WHAT THE TASK ASKS:
All of the records listed below should be retyped exactly.

THE RECORDS:
+ + + +
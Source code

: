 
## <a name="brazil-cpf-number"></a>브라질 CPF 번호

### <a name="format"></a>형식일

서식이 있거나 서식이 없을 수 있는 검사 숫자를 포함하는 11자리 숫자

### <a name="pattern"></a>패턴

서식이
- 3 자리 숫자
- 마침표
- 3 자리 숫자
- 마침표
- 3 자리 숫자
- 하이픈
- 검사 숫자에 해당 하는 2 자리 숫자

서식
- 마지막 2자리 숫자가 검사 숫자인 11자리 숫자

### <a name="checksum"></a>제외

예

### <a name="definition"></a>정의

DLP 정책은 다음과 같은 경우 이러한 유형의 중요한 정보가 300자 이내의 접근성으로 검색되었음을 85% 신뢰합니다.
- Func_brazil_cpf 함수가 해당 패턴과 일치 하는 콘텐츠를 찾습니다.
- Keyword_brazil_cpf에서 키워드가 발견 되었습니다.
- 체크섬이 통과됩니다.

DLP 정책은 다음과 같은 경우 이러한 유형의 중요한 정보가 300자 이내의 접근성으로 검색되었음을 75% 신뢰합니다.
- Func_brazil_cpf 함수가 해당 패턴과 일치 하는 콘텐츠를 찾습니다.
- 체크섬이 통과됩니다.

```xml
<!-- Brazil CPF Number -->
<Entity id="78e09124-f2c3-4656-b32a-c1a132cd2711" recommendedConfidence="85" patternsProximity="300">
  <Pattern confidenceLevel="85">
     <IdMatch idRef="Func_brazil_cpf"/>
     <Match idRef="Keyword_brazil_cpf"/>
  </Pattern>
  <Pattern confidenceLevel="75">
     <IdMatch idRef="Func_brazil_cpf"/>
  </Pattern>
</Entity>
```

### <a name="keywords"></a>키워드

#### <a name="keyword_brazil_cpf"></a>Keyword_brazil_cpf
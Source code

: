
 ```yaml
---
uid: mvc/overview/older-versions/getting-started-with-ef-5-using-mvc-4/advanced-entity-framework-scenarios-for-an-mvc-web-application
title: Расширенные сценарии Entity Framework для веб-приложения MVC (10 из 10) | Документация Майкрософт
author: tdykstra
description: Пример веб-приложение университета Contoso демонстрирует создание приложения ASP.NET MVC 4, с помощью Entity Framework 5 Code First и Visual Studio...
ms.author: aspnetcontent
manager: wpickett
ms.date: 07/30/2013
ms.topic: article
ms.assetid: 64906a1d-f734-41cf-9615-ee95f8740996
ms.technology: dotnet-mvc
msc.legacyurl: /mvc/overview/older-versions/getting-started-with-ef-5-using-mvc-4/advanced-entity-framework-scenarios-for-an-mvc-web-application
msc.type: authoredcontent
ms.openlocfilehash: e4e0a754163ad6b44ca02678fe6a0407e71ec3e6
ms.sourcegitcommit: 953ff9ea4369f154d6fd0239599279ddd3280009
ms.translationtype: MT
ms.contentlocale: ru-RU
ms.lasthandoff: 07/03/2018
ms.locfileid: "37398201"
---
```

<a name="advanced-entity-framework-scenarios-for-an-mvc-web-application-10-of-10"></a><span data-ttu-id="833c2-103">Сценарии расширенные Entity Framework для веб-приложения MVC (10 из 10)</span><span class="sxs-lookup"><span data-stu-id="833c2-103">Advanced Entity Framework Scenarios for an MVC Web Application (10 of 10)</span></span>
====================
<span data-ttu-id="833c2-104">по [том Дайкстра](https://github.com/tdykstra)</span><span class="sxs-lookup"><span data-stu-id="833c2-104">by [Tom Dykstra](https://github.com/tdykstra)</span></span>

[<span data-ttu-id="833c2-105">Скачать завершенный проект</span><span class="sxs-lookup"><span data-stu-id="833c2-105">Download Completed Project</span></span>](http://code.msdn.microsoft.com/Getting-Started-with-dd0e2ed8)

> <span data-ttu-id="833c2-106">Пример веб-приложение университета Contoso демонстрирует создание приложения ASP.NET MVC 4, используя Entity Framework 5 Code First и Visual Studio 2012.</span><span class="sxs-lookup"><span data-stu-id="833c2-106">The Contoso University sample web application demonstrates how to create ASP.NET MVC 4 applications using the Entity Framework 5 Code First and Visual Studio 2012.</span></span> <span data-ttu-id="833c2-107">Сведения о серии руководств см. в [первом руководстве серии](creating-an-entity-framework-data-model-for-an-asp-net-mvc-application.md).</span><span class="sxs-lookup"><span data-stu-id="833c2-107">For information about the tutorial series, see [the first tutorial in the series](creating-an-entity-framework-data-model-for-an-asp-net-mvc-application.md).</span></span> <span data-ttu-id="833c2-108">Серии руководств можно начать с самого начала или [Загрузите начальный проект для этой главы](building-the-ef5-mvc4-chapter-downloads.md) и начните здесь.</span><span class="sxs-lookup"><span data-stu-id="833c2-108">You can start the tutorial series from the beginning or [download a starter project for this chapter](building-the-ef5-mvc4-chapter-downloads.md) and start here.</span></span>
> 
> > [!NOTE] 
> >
+ + + +
ANSWER:
Source code

: 
## <a name="brazil-cpf-number"></a>브라질 CPF 번호

### <a name="format"></a>형식일

서식이 있거나 서식이 없을 수 있는 검사 숫자를 포함하는 11자리 숫자

### <a name="pattern"></a>패턴

서식이
- 3 자리 숫자
- 마침표
- 3 자리 숫자
- 마침표
- 3 자리 숫자
- 하이픈
- 검사 숫자에 해당 하는 2 자리 숫자

서식
- 마지막 2자리 숫자가 검사 숫자인 11자리 숫자

### <a name="checksum"></a>제외

예

### <a name="definition"></a>정의

DLP 정책은 다음과 같은 경우 이러한 유형의 중요한 정보가 300자 이내의 접근성으로 검색되었음을 85% 신뢰합니다.
- Func_brazil_cpf 함수가 해당 패턴과 일치 하는 콘텐츠를 찾습니다.
- Keyword_brazil_cpf에서 키워드가 발견 되었습니다.
- 체크섬이 통과됩니다.

DLP 정책은 다음과 같은 경우 이러한 유형의 중요한 정보가 300자 이내의 접근성으로 검색되었음을 75% 신뢰합니다.
- Func_brazil_cpf 함수가 해당 패턴과 일치 하는 콘텐츠를 찾습니다.
- 체크섬이 통과됩니다.

```xml
<!-- Brazil CPF Number -->
<Entity id="78e09124-f2c3-4656-b32a-c1a132cd2711" recommendedConfidence="85" patternsProximity="300">
  <Pattern confidenceLevel="85">
     <IdMatch idRef="Func_brazil_cpf"/>
     <Match idRef="Keyword_brazil_cpf"/>
  </Pattern>
  <Pattern confidenceLevel="75">
     <IdMatch idRef="Func_brazil_cpf"/>
  </Pattern>
</Entity>
```

### <a name="keywords"></a>키워드

#### <a name="keyword_brazil_cpf"></a>Keyword_brazil_cpf
Source code

:
 ```yaml
---
uid: mvc/overview/older-versions/getting-started-with-ef-5-using-mvc-4/advanced-entity-framework-scenarios-for-an-mvc-web-application
title: Расширенные сценарии Entity Framework для веб-приложения MVC (10 из 10) | Документация Майкрософт
author: tdykstra
description: Пример веб-приложение университета Contoso демонстрирует создание приложения ASP.NET MVC 4, с помощью Entity Framework 5 Code First и Visual Studio...
ms.author: aspnetcontent
manager: wpickett
ms.date: 07/30/2013
ms.topic: article
ms.assetid: 64906a1d-f734-41cf-9615-ee95f8740996
ms.technology: dotnet-mvc
msc.legacyurl: /mvc/overview/older-versions/getting-started-with-ef-5-using-mvc-4/advanced-entity-framework-scenarios-for-an-mvc-web-application
msc.type: authoredcontent
ms.openlocfilehash: e4e0a754163ad6b44ca02678fe6a0407e71ec3e6
ms.sourcegitcommit: 953ff9ea4369f154d6fd0239599279ddd3280009
ms.translationtype: MT
ms.contentlocale: ru-RU
ms.lasthandoff: 07/03/2018
ms.locfileid: "37398201"
---
```

<a name="advanced-entity-framework-scenarios-for-an-mvc-web-application-10-of-10"></a><span data-ttu-id="833c2-103">Сценарии расширенные Entity Framework для веб-приложения MVC (10 из 10)</span><span class="sxs-lookup"><span data-stu-id="833c2-103">Advanced Entity Framework Scenarios for an MVC Web Application (10 of 10)</span></span>
====================
<span data-ttu-id="833c2-104">по [том Дайкстра](https://github.com/tdykstra)</span><span class="sxs-lookup"><span data-stu-id="833c2-104">by [Tom Dykstra](https://github.com/tdykstra)</span></span>

[<span data-ttu-id="833c2-105">Скачать завершенный проект</span><span class="sxs-lookup"><span data-stu-id="833c2-105">Download Completed Project</span></span>](http://code.msdn.microsoft.com/Getting-Started-with-dd0e2ed8)

> <span data-ttu-id="833c2-106">Пример веб-приложение университета Contoso демонстрирует создание приложения ASP.NET MVC 4, используя Entity Framework 5 Code First и Visual Studio 2012.</span><span class="sxs-lookup"><span data-stu-id="833c2-106">The Contoso University sample web application demonstrates how to create ASP.NET MVC 4 applications using the Entity Framework 5 Code First and Visual Studio 2012.</span></span> <span data-ttu-id="833c2-107">Сведения о серии руководств см. в [первом руководстве серии](creating-an-entity-framework-data-model-for-an-asp-net-mvc-application.md).</span><span class="sxs-lookup"><span data-stu-id="833c2-107">For information about the tutorial series, see [the first tutorial in the series](creating-an-entity-framework-data-model-for-an-asp-net-mvc-application.md).</span></span> <span data-ttu-id="833c2-108">Серии руководств можно начать с самого начала или [Загрузите начальный проект для этой главы](building-the-ef5-mvc4-chapter-downloads.md) и начните здесь.</span><span class="sxs-lookup"><span data-stu-id="833c2-108">You can start the tutorial series from the beginning or [download a starter project for this chapter](building-the-ef5-mvc4-chapter-downloads.md) and start here.</span></span>
> 
> > [!NOTE] 
> >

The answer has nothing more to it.